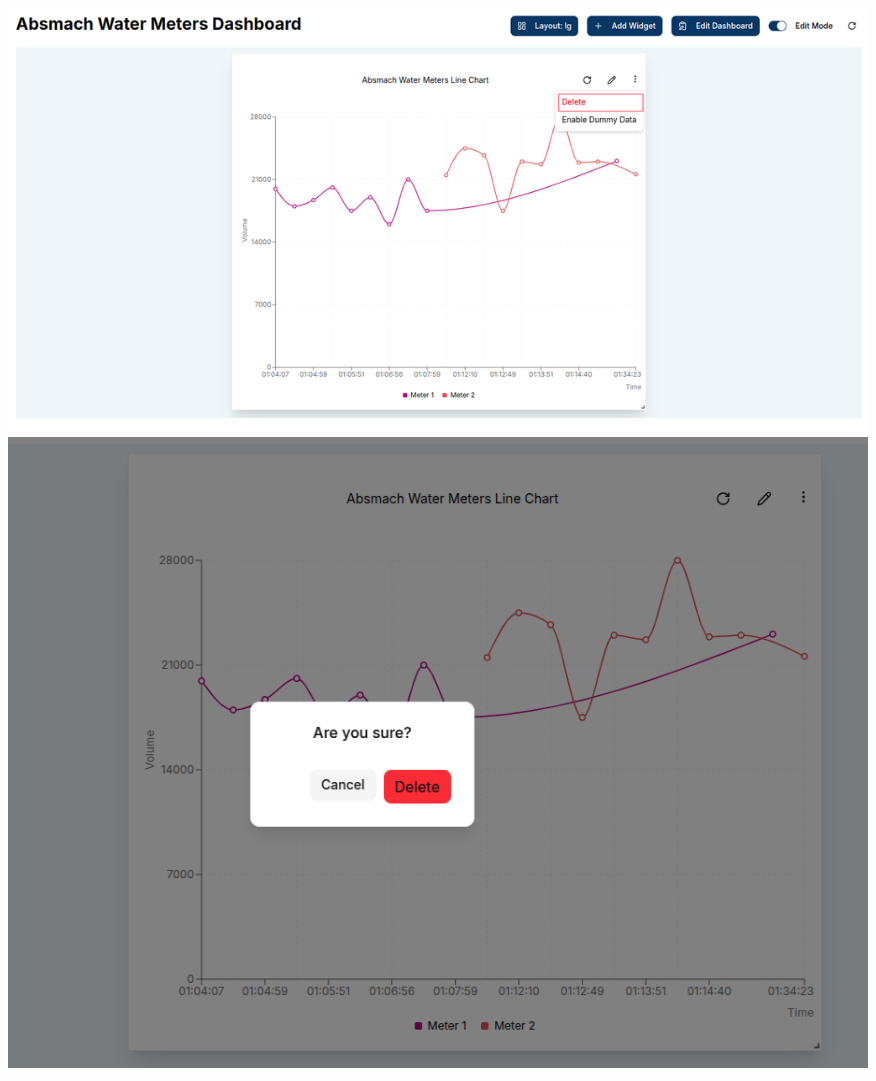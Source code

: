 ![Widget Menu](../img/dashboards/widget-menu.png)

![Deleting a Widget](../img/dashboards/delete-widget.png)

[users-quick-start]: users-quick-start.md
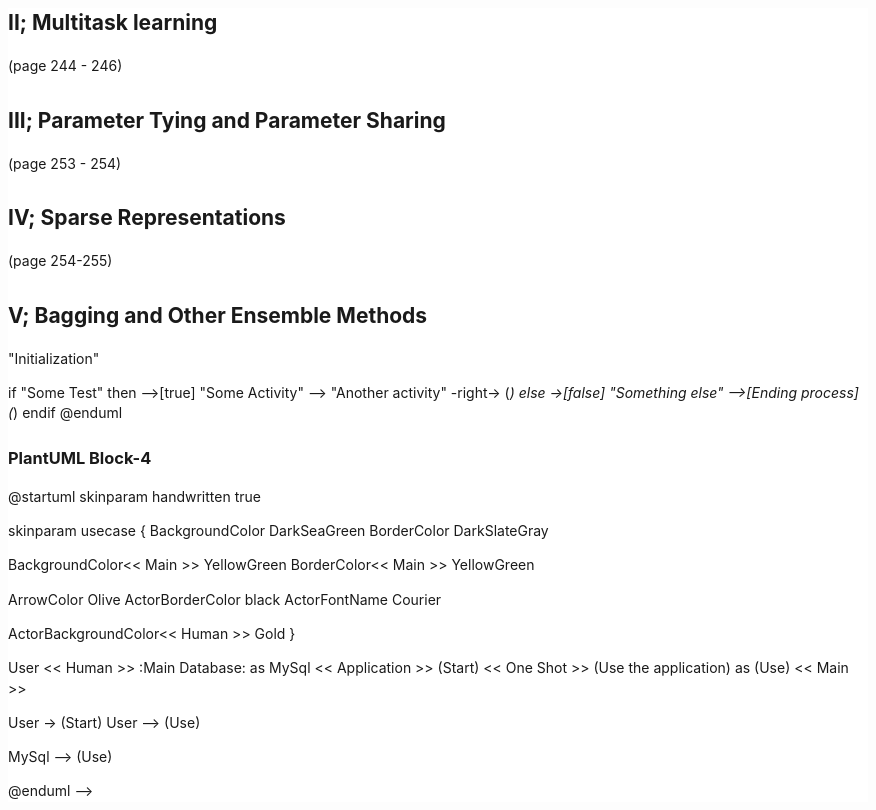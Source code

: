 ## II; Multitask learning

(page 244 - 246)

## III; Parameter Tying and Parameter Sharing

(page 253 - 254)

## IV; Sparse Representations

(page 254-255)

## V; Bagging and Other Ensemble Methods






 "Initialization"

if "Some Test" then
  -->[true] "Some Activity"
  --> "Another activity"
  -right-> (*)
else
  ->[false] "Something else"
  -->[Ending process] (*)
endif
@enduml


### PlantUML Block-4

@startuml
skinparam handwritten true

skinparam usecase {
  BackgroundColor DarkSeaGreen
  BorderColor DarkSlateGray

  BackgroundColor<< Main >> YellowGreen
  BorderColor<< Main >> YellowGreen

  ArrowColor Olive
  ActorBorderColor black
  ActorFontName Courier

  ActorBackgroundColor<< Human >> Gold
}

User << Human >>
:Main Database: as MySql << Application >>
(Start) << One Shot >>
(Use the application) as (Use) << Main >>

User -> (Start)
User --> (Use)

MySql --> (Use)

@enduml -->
════════════════
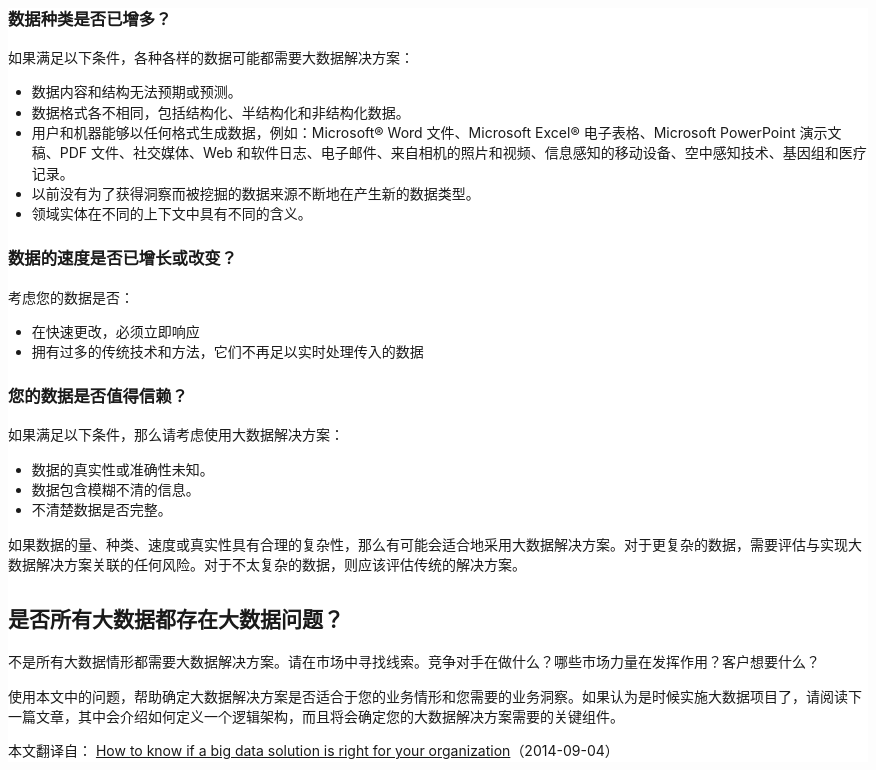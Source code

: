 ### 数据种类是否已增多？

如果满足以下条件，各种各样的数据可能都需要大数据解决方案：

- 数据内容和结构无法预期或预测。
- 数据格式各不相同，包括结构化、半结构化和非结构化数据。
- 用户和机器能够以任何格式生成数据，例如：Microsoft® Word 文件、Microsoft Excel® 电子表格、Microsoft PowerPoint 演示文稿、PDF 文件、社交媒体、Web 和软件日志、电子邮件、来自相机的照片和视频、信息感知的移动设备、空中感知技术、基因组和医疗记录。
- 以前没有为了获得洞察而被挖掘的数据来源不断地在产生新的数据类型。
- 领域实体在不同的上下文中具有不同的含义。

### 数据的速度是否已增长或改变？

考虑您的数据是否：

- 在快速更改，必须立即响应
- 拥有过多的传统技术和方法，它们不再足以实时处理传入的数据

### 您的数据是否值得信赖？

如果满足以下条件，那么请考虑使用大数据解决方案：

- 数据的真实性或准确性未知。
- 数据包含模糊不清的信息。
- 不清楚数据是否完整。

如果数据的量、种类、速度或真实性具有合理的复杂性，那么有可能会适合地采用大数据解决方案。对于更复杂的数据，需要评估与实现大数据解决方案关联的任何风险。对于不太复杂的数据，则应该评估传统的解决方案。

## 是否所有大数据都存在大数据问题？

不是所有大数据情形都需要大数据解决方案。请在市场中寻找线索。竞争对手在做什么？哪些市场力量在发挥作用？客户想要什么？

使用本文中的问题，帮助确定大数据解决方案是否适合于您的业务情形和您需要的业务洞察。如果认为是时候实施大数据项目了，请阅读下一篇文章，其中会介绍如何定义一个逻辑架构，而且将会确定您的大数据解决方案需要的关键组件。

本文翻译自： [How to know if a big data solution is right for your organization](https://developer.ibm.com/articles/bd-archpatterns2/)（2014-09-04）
════════════════
THE PROBLEM:
Only the lines above from the one with "- 用户和机器能够以任何格式生成数据，例如：Microsoft® Word" up to and including the one with "使用本文中的问题，帮助确定大" should be repeated, exactly as written.

SOLUTION FOR THIS TASK:
- 用户和机器能够以任何格式生成数据，例如：Microsoft® Word 文件、Microsoft Excel® 电子表格、Microsoft PowerPoint 演示文稿、PDF 文件、社交媒体、Web 和软件日志、电子邮件、来自相机的照片和视频、信息感知的移动设备、空中感知技术、基因组和医疗记录。
- 以前没有为了获得洞察而被挖掘的数据来源不断地在产生新的数据类型。
- 领域实体在不同的上下文中具有不同的含义。

### 数据的速度是否已增长或改变？

考虑您的数据是否：

- 在快速更改，必须立即响应
- 拥有过多的传统技术和方法，它们不再足以实时处理传入的数据

### 您的数据是否值得信赖？

如果满足以下条件，那么请考虑使用大数据解决方案：

- 数据的真实性或准确性未知。
- 数据包含模糊不清的信息。
- 不清楚数据是否完整。

如果数据的量、种类、速度或真实性具有合理的复杂性，那么有可能会适合地采用大数据解决方案。对于更复杂的数据，需要评估与实现大数据解决方案关联的任何风险。对于不太复杂的数据，则应该评估传统的解决方案。

## 是否所有大数据都存在大数据问题？

不是所有大数据情形都需要大数据解决方案。请在市场中寻找线索。竞争对手在做什么？哪些市场力量在发挥作用？客户想要什么？

使用本文中的问题，帮助确定大数据解决方案是否适合于您的业务情形和您需要的业务洞察。如果认为是时候实施大数据项目了，请阅读下一篇文章，其中会介绍如何定义一个逻辑架构，而且将会确定您的大数据解决方案需要的关键组件。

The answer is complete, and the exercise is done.